April 23, 2026 FAQ Product

Can You 3D Print My Neighborhood? (Yes.)

The short answer is yes. Give us an address or a neighborhood name and we'll turn it into a four-color 3D-printed coaster using real map data. Works anywhere in the world where OpenStreetMap has coverage, which is essentially everywhere a person lives.

TL;DR

How the custom part works

A human designer would open a CAD tool, trace streets manually, and take hours per coaster. We don't do that. Cinder Works runs a Python pipeline that pulls real street, building, and park data from OpenStreetMap, rescales it to the 90mm coaster frame, bins each element into its own color layer, and exports four STL files that stack into a single multi-color print.

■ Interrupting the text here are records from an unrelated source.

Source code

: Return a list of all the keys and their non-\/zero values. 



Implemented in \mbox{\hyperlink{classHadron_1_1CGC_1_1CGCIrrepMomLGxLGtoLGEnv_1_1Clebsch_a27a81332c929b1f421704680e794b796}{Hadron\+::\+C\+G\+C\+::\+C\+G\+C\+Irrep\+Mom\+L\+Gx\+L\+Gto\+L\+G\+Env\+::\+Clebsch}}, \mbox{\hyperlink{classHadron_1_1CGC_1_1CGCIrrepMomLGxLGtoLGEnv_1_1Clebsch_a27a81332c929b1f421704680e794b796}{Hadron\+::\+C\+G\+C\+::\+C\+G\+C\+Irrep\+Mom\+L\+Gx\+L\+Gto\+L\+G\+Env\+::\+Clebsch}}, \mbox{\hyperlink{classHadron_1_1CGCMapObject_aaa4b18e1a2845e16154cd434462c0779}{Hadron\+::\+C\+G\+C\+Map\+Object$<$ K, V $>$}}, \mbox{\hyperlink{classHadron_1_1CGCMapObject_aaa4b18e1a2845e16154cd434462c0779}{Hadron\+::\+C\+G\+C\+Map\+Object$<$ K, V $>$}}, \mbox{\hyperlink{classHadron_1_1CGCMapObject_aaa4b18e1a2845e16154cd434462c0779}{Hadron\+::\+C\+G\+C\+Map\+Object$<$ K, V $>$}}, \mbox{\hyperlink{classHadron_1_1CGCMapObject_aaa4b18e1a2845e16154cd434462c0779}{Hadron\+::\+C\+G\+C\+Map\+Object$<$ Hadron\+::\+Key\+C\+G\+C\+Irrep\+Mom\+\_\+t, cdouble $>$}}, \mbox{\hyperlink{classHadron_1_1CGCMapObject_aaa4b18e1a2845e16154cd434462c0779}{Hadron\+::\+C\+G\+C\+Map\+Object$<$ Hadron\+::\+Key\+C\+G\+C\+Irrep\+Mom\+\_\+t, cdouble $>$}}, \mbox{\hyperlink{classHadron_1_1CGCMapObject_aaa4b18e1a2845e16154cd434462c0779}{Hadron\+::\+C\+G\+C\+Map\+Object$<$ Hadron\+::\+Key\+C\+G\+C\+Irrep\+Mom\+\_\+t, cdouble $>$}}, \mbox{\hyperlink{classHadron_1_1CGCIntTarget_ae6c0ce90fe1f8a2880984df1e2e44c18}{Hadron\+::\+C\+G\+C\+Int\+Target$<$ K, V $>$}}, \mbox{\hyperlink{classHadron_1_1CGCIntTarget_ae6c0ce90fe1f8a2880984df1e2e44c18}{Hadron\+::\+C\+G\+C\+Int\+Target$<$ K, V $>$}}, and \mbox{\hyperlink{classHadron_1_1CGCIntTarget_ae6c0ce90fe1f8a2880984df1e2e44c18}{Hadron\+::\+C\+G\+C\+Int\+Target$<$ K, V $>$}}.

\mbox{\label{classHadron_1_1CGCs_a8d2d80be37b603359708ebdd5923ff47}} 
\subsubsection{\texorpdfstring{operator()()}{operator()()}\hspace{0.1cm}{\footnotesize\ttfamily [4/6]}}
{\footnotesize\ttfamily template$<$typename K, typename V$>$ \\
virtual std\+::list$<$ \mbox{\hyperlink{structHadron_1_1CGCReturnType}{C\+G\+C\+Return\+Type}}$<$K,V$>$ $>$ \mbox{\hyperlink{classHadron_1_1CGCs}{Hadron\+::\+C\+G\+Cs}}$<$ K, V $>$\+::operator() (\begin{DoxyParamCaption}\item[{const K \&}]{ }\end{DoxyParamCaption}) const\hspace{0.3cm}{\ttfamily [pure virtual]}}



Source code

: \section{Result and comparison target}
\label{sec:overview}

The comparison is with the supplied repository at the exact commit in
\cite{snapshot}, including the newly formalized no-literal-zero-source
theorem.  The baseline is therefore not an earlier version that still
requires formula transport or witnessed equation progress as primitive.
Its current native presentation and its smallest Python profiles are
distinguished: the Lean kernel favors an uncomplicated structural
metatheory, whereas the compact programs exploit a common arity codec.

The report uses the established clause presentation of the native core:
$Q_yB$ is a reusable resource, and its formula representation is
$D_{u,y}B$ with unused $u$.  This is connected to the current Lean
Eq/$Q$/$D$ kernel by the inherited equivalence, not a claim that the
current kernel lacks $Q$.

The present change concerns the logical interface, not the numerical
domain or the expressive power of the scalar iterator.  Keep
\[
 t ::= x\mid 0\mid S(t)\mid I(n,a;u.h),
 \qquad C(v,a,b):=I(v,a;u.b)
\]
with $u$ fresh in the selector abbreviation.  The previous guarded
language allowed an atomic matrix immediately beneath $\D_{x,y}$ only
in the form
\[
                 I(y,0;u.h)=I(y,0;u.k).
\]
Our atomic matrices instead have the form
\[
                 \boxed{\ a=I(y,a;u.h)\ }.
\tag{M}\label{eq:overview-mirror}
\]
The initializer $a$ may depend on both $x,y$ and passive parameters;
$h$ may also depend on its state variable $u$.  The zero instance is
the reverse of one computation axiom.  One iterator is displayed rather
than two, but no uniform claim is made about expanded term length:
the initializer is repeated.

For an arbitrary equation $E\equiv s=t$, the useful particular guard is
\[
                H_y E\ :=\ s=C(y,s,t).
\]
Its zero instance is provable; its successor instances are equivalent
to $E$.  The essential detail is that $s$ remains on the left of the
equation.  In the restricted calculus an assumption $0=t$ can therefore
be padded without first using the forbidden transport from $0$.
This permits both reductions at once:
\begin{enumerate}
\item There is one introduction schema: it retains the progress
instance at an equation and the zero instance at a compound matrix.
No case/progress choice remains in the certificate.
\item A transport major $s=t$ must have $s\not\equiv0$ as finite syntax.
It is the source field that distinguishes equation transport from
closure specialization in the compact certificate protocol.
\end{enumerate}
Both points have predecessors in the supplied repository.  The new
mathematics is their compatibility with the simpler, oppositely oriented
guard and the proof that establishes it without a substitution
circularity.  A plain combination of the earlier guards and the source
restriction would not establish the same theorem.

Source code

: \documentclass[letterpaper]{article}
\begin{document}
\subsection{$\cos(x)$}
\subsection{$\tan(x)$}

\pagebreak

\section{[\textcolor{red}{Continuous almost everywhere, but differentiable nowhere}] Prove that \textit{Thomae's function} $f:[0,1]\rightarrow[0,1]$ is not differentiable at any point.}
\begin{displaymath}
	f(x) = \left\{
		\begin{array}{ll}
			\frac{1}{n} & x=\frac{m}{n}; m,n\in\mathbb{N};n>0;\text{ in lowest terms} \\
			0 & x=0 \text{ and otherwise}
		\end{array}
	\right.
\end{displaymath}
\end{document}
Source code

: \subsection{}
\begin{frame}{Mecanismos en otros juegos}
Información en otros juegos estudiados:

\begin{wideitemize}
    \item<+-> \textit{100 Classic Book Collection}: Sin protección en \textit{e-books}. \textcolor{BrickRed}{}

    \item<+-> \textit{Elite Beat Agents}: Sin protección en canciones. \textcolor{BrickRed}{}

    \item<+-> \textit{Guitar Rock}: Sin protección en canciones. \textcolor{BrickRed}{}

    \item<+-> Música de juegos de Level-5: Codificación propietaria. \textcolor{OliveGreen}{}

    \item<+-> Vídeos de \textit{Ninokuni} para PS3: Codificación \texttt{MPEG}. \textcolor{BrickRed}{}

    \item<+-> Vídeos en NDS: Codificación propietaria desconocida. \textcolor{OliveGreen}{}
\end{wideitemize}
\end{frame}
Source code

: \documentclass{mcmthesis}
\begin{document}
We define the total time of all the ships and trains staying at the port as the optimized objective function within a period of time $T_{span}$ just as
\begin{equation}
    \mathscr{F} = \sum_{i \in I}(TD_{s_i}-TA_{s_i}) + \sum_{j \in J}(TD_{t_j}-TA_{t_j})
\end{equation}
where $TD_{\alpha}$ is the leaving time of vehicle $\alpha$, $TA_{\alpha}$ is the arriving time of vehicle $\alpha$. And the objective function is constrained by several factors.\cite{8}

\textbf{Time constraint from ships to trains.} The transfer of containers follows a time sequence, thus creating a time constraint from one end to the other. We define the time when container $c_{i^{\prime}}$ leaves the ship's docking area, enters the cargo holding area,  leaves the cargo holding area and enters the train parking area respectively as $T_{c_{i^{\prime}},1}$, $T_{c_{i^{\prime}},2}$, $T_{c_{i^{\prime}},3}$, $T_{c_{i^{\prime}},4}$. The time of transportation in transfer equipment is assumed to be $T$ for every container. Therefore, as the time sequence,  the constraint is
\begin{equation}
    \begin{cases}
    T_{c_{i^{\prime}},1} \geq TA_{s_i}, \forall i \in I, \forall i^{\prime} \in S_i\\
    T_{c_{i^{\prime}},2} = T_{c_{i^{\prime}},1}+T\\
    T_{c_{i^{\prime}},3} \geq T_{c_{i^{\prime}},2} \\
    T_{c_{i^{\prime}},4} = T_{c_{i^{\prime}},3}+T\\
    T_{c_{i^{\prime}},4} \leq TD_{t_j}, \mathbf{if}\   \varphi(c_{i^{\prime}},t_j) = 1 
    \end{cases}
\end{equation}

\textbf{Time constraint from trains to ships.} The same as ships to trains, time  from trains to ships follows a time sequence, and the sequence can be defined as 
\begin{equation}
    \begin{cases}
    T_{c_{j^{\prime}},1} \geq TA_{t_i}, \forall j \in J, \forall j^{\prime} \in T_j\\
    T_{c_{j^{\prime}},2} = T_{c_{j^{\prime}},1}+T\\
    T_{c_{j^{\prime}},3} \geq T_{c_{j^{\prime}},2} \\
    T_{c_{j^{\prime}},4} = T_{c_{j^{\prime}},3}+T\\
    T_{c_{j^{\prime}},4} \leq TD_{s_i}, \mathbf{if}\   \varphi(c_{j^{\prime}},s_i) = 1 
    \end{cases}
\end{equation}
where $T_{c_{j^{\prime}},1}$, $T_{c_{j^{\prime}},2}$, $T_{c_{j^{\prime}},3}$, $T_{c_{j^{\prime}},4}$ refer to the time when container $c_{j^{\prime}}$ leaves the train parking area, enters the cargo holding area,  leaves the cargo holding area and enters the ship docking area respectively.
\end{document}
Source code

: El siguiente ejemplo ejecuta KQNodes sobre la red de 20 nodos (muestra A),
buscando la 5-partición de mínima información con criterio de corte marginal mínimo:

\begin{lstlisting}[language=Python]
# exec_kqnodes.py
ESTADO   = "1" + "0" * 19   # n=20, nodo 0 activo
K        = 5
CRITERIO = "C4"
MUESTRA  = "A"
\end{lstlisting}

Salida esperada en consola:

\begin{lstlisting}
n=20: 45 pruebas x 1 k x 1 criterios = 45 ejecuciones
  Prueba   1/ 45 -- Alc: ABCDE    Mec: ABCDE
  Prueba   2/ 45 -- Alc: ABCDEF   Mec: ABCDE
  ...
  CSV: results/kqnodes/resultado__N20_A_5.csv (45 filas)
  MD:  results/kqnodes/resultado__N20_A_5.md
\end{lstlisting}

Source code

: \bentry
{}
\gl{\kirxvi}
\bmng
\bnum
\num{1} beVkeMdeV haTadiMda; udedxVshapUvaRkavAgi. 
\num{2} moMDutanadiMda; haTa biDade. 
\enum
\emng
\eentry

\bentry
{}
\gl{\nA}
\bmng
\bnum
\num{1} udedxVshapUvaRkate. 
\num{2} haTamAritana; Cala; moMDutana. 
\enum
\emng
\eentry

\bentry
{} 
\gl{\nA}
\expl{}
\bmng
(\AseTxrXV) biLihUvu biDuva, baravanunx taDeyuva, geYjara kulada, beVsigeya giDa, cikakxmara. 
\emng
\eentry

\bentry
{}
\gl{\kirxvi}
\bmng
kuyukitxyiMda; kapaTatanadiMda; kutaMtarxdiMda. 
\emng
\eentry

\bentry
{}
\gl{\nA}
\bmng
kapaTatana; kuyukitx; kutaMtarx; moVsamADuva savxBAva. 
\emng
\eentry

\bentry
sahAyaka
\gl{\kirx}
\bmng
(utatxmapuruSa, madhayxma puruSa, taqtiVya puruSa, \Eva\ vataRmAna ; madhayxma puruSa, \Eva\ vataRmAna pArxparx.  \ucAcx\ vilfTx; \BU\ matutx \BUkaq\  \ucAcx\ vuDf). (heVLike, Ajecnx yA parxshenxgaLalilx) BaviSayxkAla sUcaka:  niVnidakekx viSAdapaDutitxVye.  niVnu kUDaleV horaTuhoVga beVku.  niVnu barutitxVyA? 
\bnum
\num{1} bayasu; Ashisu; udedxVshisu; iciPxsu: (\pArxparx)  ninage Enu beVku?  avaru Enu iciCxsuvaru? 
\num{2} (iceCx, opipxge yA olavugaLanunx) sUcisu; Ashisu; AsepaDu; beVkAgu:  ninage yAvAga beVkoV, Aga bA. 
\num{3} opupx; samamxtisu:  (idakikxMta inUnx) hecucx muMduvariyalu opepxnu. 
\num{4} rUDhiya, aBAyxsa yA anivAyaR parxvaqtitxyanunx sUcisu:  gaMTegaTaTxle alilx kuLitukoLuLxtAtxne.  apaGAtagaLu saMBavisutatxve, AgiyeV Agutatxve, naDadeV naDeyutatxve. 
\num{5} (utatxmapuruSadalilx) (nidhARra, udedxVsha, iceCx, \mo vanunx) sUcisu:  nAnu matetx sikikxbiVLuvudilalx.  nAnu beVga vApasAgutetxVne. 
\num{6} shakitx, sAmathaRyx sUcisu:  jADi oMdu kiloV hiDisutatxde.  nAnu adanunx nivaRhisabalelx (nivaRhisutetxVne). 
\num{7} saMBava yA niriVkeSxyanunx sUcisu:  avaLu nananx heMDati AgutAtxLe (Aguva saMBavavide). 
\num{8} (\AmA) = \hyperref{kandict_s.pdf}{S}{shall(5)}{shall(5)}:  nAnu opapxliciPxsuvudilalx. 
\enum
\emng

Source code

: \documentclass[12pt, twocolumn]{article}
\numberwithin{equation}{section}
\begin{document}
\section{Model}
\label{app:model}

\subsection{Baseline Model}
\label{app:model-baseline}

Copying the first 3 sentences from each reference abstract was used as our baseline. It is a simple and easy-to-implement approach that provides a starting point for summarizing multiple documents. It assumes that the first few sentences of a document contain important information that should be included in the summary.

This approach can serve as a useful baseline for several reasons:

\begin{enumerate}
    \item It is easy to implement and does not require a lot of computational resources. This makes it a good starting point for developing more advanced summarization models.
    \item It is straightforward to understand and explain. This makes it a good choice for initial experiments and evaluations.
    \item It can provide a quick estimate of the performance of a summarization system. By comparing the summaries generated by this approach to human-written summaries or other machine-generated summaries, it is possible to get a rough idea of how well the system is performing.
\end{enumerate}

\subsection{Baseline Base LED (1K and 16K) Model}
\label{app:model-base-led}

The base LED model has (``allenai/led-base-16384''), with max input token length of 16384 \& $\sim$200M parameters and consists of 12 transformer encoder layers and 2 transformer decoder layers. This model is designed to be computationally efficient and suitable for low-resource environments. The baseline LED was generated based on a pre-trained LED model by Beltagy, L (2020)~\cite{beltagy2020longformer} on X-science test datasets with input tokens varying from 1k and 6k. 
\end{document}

The pipeline is the same for every order. The difference is the input coordinates. You give us "Portobello, Edinburgh" or "the block around 2nd and Main in Wichita" and the script does the rest. No manual tracing, no per-order design labor, which is why we can price a fully-custom product at $14.99 instead of $60.

What we need from you

What we send back before we print

Every order gets a digital preview — a top-down render of what the coaster will look like — before we queue the print. If the framing is off, the block's too dense, or the intersection didn't come through clean, you tell us and we reframe. No surprise coasters. This adds a day to the timeline but eliminates the "this isn't what I pictured" failure mode.

Ready to get one?

Pick your place, send the details with your order. We'll have a preview in your hands the next day.

Order on Etsy — $14.99

What it actually looks like

Black base disc with a clean rim. The streets of your neighborhood printed in white and raised slightly above the base. Buildings get a deeper grey layer that you can feel with your thumb. Parks, water, and open space print in green. The whole thing is 90mm across and about 4mm thick — standard coaster dimensions, not a novelty item, a real piece of desk furniture.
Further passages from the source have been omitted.